Task goal: For each line of the listing that contains "https", make a copy and return it.

Provided data:
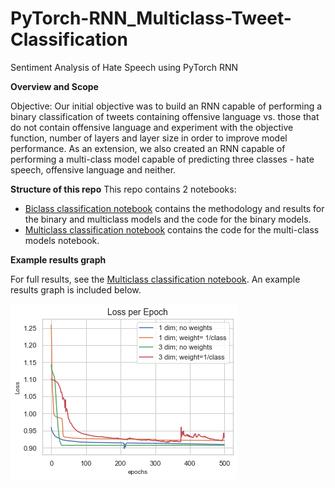 # PyTorch-RNN_Multiclass-Tweet-Classification
Sentiment Analysis of Hate Speech using PyTorch RNN

**Overview and Scope**

Objective: Our initial objective was to build an RNN capable of performing a binary classification of tweets containing offensive language vs. those that do not contain offensive language and experiment with the objective function, number of layers and layer size in order to improve model performance. As an extension, we also created an RNN capable of performing a multi-class model capable of predicting three classes - hate speech, offensive language and neither.
 
**Structure of this repo**
This repo contains 2 notebooks:

- [Biclass classification notebook](https://github.com/c-maine/PyTorch-RNN_Multiclass-Tweet-Classification/blob/master/biclass_RNN.ipynb) contains the methodology and results for the binary and multiclass models and the code for the binary models.
- [Multiclass classification notebook](https://github.com/c-maine/PyTorch-RNN_Multiclass-Tweet-Classification/blob/master/multiclass_RNN.ipynb) contains the code for the multi-class models notebook.

**Example results graph**

For full results, see the [Multiclass classification notebook](https://github.com/c-maine/PyTorch-RNN_Multiclass-Tweet-Classification/blob/master/multiclass_RNN.ipynb). An example results graph is included below. 

![alt text](https://github.com/c-maine/PyTorch-RNN_Multiclass-Tweet-Classification/blob/master/loss-per-epoch.png)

Result for this exercise:
- [Biclass classification notebook](https://github.com/c-maine/PyTorch-RNN_Multiclass-Tweet-Classification/blob/master/biclass_RNN.ipynb) contains the methodology and results for the binary and multiclass models and the code for the binary models.
- [Multiclass classification notebook](https://github.com/c-maine/PyTorch-RNN_Multiclass-Tweet-Classification/blob/master/multiclass_RNN.ipynb) contains the code for the multi-class models notebook.
For full results, see the [Multiclass classification notebook](https://github.com/c-maine/PyTorch-RNN_Multiclass-Tweet-Classification/blob/master/multiclass_RNN.ipynb). An example results graph is included below. 
![alt text](https://github.com/c-maine/PyTorch-RNN_Multiclass-Tweet-Classification/blob/master/loss-per-epoch.png)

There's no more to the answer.